Tarnish, in chemistry lingo, is the product of a chemical reaction between a metal and a non-metal compound such as oxygen or sulfur dioxide. A thin layer of corrosion forms over the metal, which mars its shine. But in simple English, it's the loss or cause to lose lustre, especially as a result of air or moisture. Don’t get it twisted, Rust and Tarnish are two worlds apart. While the former is an iron oxide usually red in color and happens on iron only, the latter is a thin layer and is often black or gray and it's on many different metals.
Jewelry tarnish is caused when the surface of the metal comes into contact with body oils, makeup, sulfur, sweat, perfumes, deodorants, lotions, and other external substances. Tarnish varies from looking slightly dull to totally black, depending on the metal and how you wear and care for your jewelry. Do you know what gold tarnishes the most? In our newsletter, we explained the types of gold and which golds are good for jewelries.
So, when those green patches appear, it is as a result of a chemical reaction called oxidation between the copper metal and things like water or chemicals. Some jewelries are made of copper, with silver or gold on top. It is a two-way street, it could also mean that you have the green discolouration because your purchased some cheap rings at a random jewelry store.
HOW DO I STORE MY JEWELRY SO IT DOESN’T TARNISH?

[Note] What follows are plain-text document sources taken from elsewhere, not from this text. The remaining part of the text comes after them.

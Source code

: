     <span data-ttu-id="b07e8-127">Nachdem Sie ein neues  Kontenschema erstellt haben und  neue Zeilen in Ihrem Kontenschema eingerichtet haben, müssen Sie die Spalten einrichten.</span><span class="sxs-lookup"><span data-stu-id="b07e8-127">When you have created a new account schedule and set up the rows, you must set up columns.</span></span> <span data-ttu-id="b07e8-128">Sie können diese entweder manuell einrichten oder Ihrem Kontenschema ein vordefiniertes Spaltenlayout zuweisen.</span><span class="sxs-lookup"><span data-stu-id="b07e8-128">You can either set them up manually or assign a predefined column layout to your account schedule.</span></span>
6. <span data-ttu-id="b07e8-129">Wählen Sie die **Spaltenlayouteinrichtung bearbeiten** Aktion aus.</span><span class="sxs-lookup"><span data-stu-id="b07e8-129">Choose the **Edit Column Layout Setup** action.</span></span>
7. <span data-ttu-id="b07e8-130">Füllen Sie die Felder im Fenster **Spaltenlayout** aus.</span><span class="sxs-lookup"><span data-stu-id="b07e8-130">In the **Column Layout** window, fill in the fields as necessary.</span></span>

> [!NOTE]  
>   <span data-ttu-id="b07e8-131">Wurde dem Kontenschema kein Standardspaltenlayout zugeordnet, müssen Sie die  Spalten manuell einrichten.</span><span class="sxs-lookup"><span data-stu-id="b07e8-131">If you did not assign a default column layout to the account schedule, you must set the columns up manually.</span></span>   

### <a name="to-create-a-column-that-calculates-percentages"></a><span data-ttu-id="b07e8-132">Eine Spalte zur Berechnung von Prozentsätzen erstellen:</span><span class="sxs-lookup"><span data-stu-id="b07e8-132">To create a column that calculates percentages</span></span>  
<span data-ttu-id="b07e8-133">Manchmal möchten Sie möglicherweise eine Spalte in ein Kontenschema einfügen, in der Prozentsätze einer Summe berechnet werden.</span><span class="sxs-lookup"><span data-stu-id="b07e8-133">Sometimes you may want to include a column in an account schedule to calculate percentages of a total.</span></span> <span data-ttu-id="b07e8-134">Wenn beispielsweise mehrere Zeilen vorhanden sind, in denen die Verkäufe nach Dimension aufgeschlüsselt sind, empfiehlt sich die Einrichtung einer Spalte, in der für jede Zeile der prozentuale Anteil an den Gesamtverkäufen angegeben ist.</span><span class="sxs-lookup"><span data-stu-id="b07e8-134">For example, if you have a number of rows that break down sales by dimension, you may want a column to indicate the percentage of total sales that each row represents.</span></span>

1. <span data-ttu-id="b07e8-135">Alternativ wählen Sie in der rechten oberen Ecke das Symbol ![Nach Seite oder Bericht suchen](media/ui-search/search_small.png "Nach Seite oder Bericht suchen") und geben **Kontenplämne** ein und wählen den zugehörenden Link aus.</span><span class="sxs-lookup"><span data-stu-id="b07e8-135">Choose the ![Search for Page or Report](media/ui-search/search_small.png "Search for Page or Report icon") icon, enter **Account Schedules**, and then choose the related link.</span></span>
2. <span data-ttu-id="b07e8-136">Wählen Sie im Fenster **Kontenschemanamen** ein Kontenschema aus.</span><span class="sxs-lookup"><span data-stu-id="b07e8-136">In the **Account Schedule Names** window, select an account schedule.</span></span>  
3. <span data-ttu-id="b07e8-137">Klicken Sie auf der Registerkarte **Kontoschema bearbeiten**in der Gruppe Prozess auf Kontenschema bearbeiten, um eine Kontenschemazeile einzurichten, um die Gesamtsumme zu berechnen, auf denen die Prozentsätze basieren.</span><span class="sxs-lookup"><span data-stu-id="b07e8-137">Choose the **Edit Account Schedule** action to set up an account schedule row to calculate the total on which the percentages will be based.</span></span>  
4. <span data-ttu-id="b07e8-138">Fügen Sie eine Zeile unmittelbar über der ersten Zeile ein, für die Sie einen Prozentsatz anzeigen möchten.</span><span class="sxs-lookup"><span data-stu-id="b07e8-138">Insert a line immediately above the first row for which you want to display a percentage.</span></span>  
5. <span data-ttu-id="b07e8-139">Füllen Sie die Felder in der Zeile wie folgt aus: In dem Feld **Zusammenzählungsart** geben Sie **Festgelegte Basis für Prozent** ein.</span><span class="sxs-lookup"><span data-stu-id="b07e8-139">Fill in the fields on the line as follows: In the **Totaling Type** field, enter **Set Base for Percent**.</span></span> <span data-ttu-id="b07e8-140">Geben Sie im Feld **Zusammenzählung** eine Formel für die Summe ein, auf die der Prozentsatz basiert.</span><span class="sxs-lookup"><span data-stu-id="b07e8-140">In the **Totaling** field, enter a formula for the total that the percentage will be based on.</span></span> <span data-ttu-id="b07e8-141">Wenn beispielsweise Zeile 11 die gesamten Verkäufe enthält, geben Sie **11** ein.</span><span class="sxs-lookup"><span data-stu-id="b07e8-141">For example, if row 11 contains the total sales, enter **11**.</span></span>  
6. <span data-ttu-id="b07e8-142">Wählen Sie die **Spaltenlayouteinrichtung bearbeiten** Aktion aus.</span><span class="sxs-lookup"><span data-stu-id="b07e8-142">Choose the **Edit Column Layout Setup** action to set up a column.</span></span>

- Keep your jewelry dry. Try not to store it in humid places, like the bathroom. Also, don’t wear the same jewelry so often as sweat may get it moist.
- Group your jewelry into metal and type. Try a stackable jewelry organizer or something like drawer compartments to keep your pieces organized. Make sure to keep costume jewelry separate from semi-fine and fine jewelry to prevent tarnish.
- If you keep your jewelry out in the open, store it in a place with a consistent temperature. Designate a special place for your go-to pieces so that they are easy to see and grab in a hurry.
- Store delicate jewelry in a dark and dry location.
What do you do to prevent the green residue? If you've worn off the protective outer layer, you can get the jewelry recoated with the precious metal. You also can cover the jewelry with a clear coat of nail polish, which will prevent the metal from reacting. You do have to reapply the nail polish every so often.
It is worth noting that some jewelries are made of copper, with silver or gold on top. What happens is, the copper in the jewelry reacts with our sweat or lotion or other products. But it can also happen with a lot of other metals too, it's just advisable to invest in quality and affordable jewelries that would give you the best look, while maintaining its shine!